GO MORE: Make more regular visits to customers, potential customers, and suppliers. During my time as a salesman, I often stopped in to see our retail customers. I visited customers that were nearby in Center City, South Philadelphia, and our roadside market customers in New Jersey. I had good relationships with them and enjoyed visiting them. Unfortunately, I didn't take enough time to see customers that represented new opportunities or that were inconveniently far away. The business would have benefited from the new ideas, relationships, and intelligence generated by such visits.
In the late 1980s, I began to travel to our overseas suppliers in Holland, Belgium, and Israel. I didn't think I could spend too much time away from the business, so I convinced myself those visits were my "vacations". My wife often accompanied me when our kids were old enough to be left with a sitter, so that reinforced my thinking. However, I didn't vary the destinations much and tended to visit the same suppliers. I should have spent time in the production areas in the Dominican Republic, Central America, Texas, and California. Visiting fields, greenhouses, and packing facilities is the best way to understand an item and the difficulties faced by the producer. It enhances your relationship with the grower and his teams and allows you to provide first-hand product knowledge and good stories for your customers.
DELIVER MORE: When I started in the industry, most of our customers picked up their own product or arranged third-party trucks. We did not have a truck of our own and relied on the customers to manage that service. Many small chains and independent supermarkets in those days did not have distribution centers, and store door delivery was common. A few "gypsy" truckers dominated that segment of the business. However, most failed to update equipment or provide any services other than delivery. I often spotted their trucks broken down on the streets around the Market or under the scrutiny of the Pennsylvania Department of Transportation. Those trucks provided a steady income in fines to the state and were instrumental in shaping my own negative attitude about operating a truck of my own.
As those delivery service providers were forced out or left the industry, the door was opened for well-run companies to provide not only produce but delivery as well. We had made a conscious decision, based on our assessment of what we were capable of doing, not to have our own trucks. It made sense based on our product line at the time, since most of our products were low-volume specialty items. But we waited too long to change our minds about trucking. Five years ago, we identified delivery as a key to our future. We should have made this commitment 25 years ago. The percentage of customers requiring delivery grows every year, and we are late to the table.
PLAY MORE: My parents had a second home in a beach town, and that provided some opportunities to get away with my family. I did a fair job of allocating time to attend my children's school plays, sports, and extra-curricular activities. And yes, I coached little kid soccer and baseball. Of course, that meant that any free time I found was spent in the overly structured system of youth sports. However, I never had a hobby in those days. Perhaps I should have taken up golf. I have often regretted that I did not. I feel like I missed the chance to bond with friends and, certainly, I missed the chance to deepen relationships with customers and suppliers. I would not have been a great golfer, but I hear it is a lovely way to spend the afternoon.
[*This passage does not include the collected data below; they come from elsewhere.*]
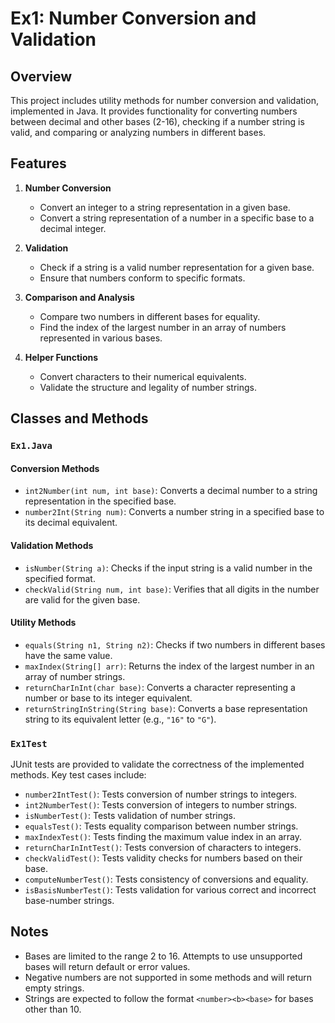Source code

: # Ex1: Number Conversion and Validation

## Overview
This project includes utility methods for number conversion and validation, implemented in Java. It provides functionality for converting numbers between decimal and other bases (2-16), checking if a number string is valid, and comparing or analyzing numbers in different bases.

## Features

1. **Number Conversion**
   - Convert an integer to a string representation in a given base.
   - Convert a string representation of a number in a specific base to a decimal integer.

2. **Validation**
   - Check if a string is a valid number representation for a given base.
   - Ensure that numbers conform to specific formats.

3. **Comparison and Analysis**
   - Compare two numbers in different bases for equality.
   - Find the index of the largest number in an array of numbers represented in various bases.

4. **Helper Functions**
   - Convert characters to their numerical equivalents.
   - Validate the structure and legality of number strings.

## Classes and Methods

### `Ex1.Java`

#### Conversion Methods
- `int2Number(int num, int base)`: Converts a decimal number to a string representation in the specified base.
- `number2Int(String num)`: Converts a number string in a specified base to its decimal equivalent.

#### Validation Methods
- `isNumber(String a)`: Checks if the input string is a valid number in the specified format.
- `checkValid(String num, int base)`: Verifies that all digits in the number are valid for the given base.

#### Utility Methods
- `equals(String n1, String n2)`: Checks if two numbers in different bases have the same value.
- `maxIndex(String[] arr)`: Returns the index of the largest number in an array of number strings.
- `returnCharInInt(char base)`: Converts a character representing a number or base to its integer equivalent.
- `returnStringInString(String base)`: Converts a base representation string to its equivalent letter (e.g., `"16"` to `"G"`).

### `Ex1Test`

JUnit tests are provided to validate the correctness of the implemented methods. Key test cases include:

- `number2IntTest()`: Tests conversion of number strings to integers.
- `int2NumberTest()`: Tests conversion of integers to number strings.
- `isNumberTest()`: Tests validation of number strings.
- `equalsTest()`: Tests equality comparison between number strings.
- `maxIndexTest()`: Tests finding the maximum value index in an array.
- `returnCharInIntTest()`: Tests conversion of characters to integers.
- `checkValidTest()`: Tests validity checks for numbers based on their base.
- `computeNumberTest()`: Tests consistency of conversions and equality.
- `isBasisNumberTest()`: Tests validation for various correct and incorrect base-number strings.

## Notes
- Bases are limited to the range 2 to 16. Attempts to use unsupported bases will return default or error values.
- Negative numbers are not supported in some methods and will return empty strings.
- Strings are expected to follow the format `<number><b><base>` for bases other than 10.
DREAM MORE: Most importantly, dream bigger. Plan further ahead and take the company deeper. Very often, we are consumed by the everyday demands of the business. As so many business authors and pundits say, "Work on the business, not in the business." I doubt that 36-year-old me would have listened. At the time, I was having a good time buying and selling fresh produce. We had a small team and we worked hard, but we were on a mission to sell the produce. I took some risks with technology and product lines, but those decisions were carefully considered and not really that risky. I satisfied the needs of the company at that time, but I should have been looking more at future needs and possibilities.
ONE MORE THING: Be sure to say thank you to those that mentor and advise you. The business would not be here today without them.